▸ INSTRUCTIONS FOR THE TASK
The entries below hold a line with "From the definition" and a line with "its cokernel is". Return those lines and all that lie between them, exactly and only.

▸ STORED DATA
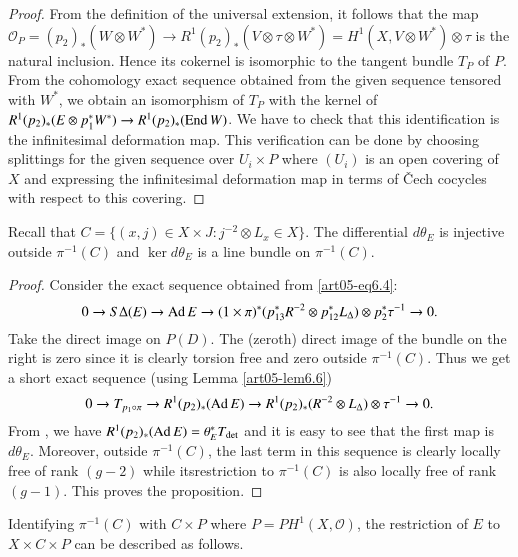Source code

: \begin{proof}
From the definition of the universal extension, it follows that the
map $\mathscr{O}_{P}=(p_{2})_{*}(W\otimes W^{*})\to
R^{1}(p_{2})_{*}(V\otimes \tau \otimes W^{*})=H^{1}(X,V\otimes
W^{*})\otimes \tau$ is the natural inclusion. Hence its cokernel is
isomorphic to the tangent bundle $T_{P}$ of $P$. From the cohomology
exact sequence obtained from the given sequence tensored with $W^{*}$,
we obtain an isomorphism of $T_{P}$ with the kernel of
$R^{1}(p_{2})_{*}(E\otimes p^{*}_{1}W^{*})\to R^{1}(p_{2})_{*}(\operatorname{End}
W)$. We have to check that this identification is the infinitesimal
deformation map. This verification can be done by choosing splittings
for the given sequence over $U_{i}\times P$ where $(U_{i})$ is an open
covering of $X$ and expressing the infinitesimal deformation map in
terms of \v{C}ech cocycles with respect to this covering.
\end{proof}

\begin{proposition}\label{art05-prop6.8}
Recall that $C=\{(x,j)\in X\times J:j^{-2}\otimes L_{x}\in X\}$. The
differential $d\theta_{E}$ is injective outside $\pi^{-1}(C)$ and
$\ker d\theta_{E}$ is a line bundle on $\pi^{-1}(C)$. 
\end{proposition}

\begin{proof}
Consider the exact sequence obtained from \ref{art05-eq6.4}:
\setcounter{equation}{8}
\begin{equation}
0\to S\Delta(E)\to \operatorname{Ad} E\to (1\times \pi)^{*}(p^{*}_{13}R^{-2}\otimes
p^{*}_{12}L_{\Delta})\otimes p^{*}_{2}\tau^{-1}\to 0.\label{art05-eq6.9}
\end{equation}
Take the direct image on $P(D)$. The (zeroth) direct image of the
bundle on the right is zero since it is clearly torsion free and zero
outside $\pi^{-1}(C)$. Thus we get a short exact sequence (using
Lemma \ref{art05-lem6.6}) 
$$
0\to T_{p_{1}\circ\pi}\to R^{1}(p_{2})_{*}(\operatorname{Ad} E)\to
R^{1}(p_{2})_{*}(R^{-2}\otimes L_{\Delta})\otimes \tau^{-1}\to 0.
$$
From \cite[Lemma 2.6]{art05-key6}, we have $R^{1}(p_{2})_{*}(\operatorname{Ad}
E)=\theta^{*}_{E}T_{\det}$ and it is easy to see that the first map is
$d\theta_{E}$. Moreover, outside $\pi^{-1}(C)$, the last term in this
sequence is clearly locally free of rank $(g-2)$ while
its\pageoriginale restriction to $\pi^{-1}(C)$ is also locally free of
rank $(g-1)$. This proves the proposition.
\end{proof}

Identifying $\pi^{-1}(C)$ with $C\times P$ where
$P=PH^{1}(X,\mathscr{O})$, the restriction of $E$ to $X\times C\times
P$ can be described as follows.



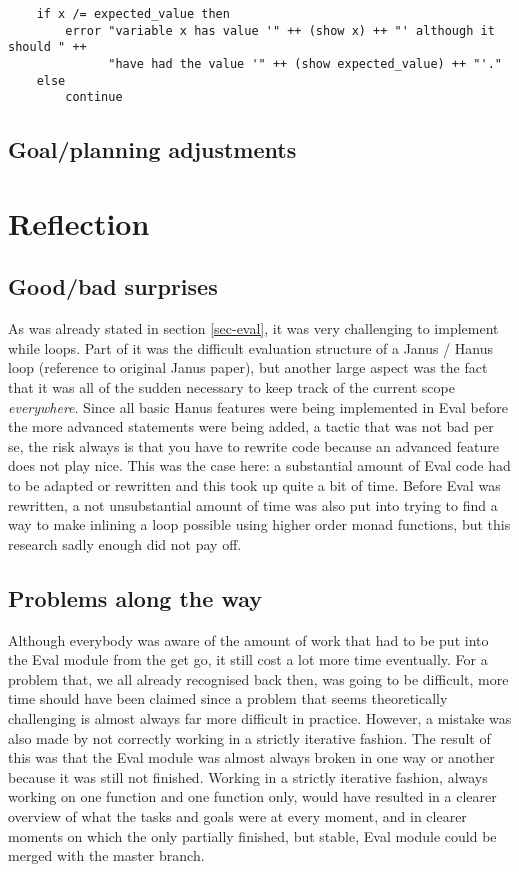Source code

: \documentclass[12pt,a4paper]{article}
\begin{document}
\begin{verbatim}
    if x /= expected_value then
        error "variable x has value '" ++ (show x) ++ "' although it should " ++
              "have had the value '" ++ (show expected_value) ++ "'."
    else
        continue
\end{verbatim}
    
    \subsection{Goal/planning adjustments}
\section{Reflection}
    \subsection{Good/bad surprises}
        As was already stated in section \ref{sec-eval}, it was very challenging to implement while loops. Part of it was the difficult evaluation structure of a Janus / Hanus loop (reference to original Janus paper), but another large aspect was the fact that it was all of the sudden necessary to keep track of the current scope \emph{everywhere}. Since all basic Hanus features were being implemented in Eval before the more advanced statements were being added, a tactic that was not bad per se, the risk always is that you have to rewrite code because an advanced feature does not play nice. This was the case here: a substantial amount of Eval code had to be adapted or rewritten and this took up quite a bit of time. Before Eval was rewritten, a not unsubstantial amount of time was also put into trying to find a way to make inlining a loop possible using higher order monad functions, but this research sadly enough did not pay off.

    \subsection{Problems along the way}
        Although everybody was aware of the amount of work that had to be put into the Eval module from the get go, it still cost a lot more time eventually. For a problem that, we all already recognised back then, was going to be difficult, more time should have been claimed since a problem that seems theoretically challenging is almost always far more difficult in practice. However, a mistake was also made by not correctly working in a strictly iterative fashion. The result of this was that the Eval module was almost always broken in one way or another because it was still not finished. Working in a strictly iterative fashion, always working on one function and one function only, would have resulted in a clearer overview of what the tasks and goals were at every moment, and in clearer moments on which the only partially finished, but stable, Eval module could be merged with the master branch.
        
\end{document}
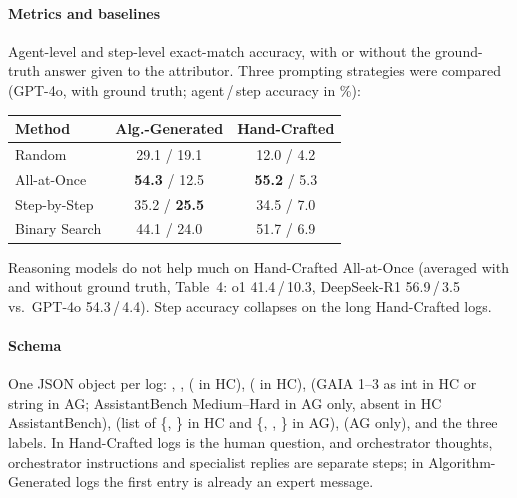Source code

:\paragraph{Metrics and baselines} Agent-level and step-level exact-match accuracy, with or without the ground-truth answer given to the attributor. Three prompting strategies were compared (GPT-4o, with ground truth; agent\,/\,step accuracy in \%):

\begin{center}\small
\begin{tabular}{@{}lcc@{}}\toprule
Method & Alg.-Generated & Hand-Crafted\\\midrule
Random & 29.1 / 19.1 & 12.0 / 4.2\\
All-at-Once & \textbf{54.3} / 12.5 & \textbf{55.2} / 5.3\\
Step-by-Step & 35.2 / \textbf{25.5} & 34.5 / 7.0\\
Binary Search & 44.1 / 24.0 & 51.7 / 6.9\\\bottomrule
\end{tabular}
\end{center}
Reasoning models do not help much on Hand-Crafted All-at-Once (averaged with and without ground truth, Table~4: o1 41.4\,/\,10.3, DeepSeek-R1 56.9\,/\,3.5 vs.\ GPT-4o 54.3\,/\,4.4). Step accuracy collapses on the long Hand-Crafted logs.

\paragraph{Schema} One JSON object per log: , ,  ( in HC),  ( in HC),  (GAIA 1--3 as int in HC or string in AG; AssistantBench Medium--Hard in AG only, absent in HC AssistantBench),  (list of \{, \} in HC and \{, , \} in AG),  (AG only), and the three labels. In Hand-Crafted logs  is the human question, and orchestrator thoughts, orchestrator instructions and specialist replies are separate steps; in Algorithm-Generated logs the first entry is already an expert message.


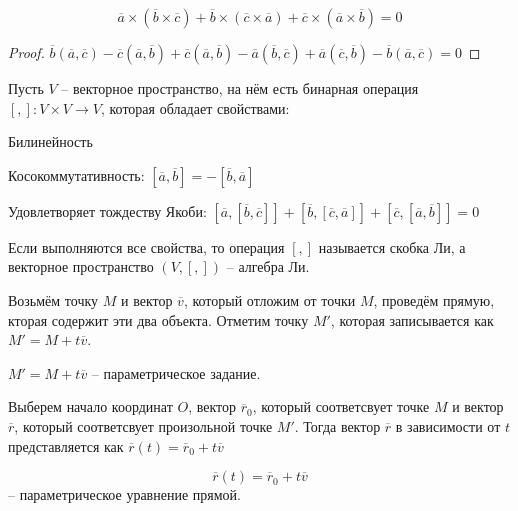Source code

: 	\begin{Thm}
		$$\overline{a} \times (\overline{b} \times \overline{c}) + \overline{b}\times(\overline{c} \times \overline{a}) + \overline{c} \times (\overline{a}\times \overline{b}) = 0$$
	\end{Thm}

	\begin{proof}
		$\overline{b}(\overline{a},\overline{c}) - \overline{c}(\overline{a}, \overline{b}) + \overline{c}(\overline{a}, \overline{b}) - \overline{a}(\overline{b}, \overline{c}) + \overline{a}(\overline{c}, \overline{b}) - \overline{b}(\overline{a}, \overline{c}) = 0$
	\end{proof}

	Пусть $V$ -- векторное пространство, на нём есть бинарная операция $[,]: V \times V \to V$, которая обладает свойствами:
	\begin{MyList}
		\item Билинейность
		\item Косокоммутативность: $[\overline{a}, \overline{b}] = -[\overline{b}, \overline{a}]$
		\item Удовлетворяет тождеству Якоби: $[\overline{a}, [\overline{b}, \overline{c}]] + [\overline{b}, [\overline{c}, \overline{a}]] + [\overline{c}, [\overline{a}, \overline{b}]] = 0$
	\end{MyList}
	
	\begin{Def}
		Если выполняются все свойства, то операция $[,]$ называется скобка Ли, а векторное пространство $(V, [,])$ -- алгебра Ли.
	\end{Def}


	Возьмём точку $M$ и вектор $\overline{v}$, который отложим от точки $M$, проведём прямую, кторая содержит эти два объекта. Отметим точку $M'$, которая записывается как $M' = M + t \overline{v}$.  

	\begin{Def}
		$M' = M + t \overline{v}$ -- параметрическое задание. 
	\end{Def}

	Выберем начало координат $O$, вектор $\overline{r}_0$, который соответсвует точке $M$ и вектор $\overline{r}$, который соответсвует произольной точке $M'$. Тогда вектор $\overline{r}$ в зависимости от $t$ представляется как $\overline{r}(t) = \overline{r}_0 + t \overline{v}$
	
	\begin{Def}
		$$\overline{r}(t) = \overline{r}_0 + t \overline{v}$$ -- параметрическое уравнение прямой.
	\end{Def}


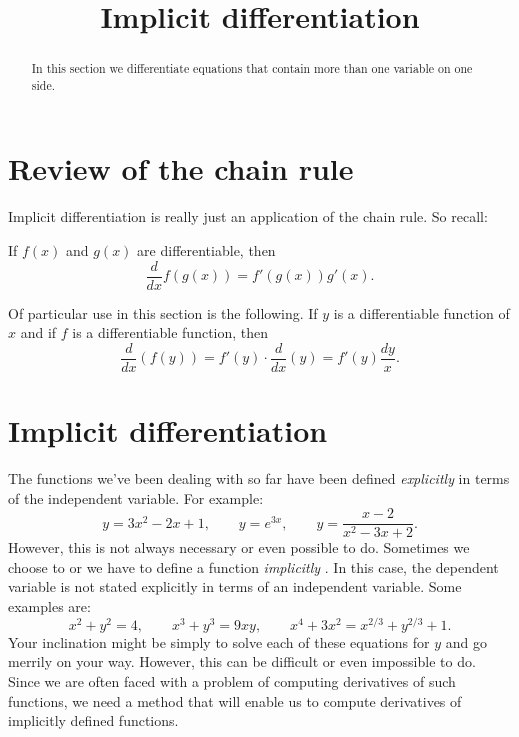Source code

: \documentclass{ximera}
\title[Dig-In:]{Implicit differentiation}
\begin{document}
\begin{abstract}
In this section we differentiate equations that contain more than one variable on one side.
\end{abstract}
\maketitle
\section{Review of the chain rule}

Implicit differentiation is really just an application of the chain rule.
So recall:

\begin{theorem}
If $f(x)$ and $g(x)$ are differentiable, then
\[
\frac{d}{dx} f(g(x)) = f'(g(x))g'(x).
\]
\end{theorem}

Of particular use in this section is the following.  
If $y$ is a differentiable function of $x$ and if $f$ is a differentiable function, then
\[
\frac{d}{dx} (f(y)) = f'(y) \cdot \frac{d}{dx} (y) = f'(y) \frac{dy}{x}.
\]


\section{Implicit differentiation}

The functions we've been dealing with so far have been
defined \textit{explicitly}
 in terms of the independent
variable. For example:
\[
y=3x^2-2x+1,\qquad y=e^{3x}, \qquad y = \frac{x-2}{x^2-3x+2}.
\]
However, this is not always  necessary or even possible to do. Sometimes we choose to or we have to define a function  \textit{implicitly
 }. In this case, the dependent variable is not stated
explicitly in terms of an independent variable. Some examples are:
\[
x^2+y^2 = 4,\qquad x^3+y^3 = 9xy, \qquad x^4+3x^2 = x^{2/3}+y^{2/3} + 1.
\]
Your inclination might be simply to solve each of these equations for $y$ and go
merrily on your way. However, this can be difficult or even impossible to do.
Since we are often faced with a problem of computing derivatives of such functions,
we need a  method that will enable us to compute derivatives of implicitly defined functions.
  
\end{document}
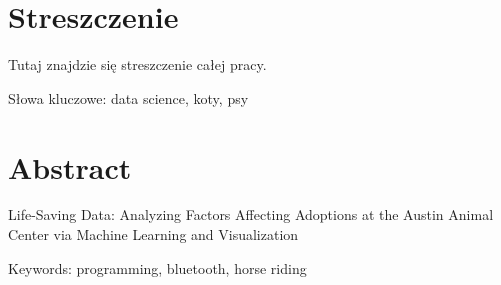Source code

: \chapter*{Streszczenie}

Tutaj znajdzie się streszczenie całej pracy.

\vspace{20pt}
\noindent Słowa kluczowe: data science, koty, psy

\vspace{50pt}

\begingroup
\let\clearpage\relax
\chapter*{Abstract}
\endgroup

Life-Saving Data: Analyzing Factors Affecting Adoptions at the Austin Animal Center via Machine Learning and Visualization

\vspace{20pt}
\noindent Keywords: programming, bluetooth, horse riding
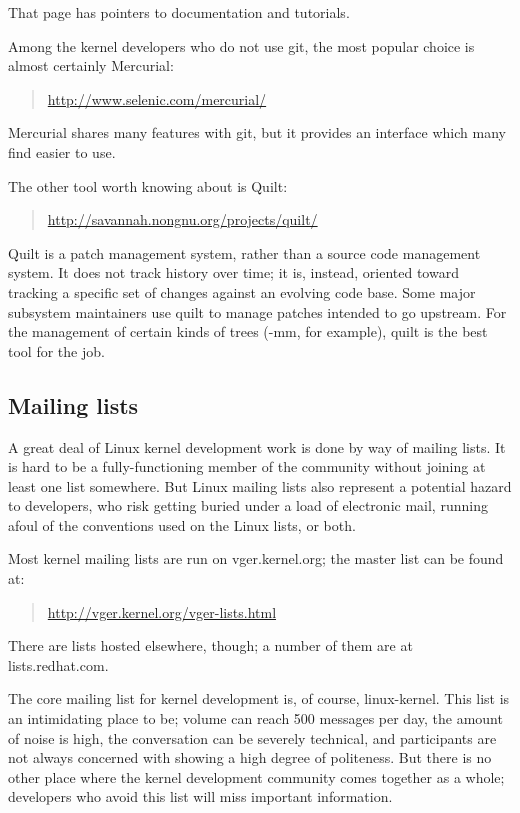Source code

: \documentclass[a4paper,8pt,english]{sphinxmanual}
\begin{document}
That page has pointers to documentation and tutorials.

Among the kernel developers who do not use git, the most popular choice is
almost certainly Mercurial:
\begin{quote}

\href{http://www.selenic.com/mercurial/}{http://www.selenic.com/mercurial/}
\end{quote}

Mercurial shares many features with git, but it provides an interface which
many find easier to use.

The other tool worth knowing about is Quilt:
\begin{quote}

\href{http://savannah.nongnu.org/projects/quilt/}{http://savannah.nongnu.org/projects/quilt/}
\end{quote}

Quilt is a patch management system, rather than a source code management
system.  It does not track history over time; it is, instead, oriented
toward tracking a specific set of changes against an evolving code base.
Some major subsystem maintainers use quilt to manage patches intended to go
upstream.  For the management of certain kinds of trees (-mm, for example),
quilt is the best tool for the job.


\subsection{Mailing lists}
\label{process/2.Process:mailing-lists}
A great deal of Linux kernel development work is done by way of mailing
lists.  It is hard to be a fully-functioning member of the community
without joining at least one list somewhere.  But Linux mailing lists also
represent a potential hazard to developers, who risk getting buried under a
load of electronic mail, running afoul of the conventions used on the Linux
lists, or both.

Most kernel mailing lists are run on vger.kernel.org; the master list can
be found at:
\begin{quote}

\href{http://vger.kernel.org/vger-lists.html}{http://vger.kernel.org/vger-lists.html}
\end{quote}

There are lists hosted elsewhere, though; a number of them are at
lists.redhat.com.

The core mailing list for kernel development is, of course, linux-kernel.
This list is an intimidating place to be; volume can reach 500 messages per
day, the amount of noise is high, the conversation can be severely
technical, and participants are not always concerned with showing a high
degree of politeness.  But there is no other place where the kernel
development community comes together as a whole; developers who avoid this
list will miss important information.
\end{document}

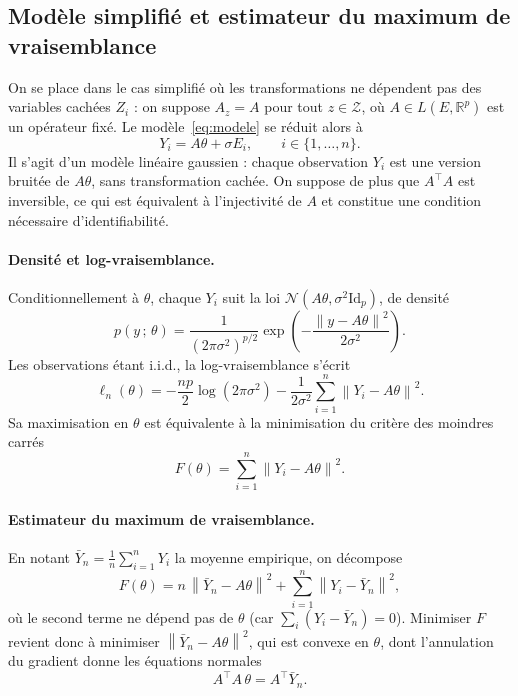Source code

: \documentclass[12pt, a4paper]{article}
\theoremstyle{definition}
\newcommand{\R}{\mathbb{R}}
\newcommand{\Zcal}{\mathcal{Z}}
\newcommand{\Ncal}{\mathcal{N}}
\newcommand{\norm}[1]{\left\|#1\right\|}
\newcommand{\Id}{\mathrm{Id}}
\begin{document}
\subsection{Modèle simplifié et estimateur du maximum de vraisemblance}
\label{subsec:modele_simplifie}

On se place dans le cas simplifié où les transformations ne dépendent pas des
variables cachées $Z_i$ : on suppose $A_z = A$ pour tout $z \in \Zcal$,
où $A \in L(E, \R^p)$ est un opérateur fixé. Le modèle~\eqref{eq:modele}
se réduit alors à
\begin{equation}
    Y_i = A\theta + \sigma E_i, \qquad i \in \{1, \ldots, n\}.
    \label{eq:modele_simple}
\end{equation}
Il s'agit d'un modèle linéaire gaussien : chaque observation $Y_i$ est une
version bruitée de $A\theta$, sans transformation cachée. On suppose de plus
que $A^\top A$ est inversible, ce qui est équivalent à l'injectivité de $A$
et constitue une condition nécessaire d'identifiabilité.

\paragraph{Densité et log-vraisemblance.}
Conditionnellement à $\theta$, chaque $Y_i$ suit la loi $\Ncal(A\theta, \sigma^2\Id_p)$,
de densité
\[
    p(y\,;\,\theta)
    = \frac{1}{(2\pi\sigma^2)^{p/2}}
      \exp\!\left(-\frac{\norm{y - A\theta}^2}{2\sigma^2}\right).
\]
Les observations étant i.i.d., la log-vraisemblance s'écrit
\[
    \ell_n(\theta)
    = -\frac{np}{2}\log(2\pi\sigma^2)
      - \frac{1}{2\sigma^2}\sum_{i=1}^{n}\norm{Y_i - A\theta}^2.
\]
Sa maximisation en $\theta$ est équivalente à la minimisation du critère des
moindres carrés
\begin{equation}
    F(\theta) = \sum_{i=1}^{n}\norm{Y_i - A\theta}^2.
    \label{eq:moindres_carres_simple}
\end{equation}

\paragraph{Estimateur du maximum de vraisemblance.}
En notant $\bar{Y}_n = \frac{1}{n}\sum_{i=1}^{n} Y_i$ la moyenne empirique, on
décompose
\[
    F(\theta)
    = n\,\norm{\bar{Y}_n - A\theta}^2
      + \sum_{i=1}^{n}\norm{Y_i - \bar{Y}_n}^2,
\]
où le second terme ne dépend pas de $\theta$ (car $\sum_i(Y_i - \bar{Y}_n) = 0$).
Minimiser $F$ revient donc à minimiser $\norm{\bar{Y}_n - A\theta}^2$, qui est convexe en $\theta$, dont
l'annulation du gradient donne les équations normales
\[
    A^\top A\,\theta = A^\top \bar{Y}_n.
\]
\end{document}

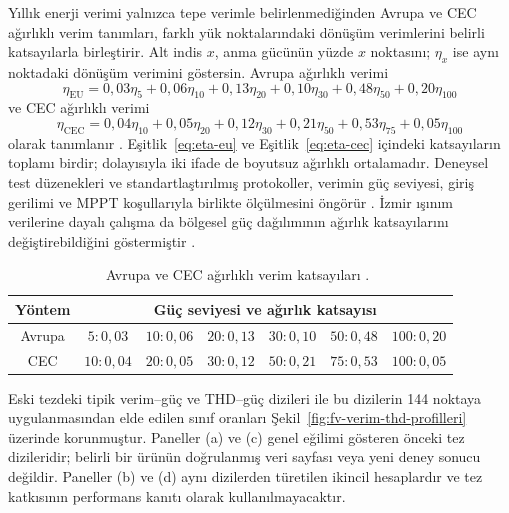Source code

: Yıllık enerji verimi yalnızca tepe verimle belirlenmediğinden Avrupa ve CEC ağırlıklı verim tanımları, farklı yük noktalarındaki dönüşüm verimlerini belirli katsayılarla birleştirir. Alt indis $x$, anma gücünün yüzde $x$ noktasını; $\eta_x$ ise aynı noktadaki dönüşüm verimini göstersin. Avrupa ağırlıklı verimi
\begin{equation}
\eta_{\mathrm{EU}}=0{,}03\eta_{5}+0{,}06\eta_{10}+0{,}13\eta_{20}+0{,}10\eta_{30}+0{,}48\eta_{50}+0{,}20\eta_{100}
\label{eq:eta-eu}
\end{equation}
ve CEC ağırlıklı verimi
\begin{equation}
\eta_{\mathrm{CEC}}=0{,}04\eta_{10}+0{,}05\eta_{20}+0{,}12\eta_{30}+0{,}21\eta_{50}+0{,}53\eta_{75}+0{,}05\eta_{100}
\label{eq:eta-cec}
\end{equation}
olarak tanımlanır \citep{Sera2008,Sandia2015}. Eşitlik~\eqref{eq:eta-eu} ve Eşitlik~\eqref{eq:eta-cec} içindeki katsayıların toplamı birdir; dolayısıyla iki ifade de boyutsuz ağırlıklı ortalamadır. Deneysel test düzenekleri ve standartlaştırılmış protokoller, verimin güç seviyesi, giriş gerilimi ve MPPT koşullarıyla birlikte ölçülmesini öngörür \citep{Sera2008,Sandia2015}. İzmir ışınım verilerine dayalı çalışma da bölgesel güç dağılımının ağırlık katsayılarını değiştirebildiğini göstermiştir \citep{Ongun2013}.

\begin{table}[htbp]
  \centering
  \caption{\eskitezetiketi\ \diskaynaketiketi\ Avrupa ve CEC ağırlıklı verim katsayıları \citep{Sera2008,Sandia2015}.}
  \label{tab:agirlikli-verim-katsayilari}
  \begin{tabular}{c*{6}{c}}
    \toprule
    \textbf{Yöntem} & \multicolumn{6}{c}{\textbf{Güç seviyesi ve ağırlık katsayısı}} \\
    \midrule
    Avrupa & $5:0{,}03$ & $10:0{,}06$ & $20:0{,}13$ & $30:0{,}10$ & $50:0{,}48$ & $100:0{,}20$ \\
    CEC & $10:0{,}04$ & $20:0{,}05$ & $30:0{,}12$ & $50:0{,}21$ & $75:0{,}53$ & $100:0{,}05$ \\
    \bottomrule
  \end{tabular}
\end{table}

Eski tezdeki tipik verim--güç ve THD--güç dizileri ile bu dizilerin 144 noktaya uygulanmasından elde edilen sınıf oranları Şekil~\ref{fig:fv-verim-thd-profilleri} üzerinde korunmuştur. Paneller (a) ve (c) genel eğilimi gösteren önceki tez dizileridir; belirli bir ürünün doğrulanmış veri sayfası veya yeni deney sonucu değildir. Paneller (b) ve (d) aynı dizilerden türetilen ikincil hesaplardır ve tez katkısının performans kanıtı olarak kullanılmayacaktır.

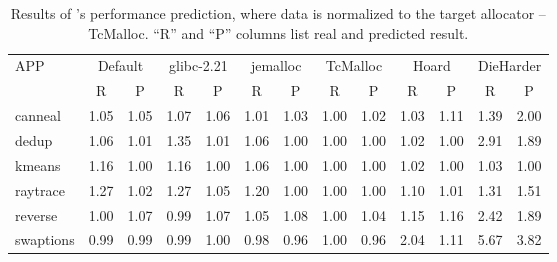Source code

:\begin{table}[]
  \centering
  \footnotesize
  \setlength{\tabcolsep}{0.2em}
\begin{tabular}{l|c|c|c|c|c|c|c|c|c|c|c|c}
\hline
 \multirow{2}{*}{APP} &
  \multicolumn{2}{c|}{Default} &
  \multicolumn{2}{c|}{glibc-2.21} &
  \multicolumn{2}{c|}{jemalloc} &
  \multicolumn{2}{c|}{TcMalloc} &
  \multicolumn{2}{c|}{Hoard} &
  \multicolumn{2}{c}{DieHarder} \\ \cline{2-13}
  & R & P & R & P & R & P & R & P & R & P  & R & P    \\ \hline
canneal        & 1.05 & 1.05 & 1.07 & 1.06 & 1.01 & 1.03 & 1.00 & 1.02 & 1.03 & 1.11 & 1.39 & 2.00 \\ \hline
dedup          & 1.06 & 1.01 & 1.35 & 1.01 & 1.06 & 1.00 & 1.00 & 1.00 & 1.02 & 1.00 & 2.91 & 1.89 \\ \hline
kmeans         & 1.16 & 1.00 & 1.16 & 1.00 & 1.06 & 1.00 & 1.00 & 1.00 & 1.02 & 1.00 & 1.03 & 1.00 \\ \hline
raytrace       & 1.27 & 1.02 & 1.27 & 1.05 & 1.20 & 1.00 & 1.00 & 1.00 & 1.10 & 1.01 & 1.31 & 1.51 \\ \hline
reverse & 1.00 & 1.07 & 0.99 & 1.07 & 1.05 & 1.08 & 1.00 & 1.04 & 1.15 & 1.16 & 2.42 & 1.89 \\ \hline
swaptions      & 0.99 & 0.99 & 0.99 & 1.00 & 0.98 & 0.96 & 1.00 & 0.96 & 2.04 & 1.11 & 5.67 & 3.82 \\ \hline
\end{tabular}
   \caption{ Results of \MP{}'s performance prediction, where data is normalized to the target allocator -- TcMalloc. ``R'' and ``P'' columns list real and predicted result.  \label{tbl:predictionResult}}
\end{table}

▸ WRITTEN RESPONSE
From the definition of the universal extension, it follows that the
map $\mathscr{O}_{P}=(p_{2})_{*}(W\otimes W^{*})\to
R^{1}(p_{2})_{*}(V\otimes \tau \otimes W^{*})=H^{1}(X,V\otimes
W^{*})\otimes \tau$ is the natural inclusion. Hence its cokernel is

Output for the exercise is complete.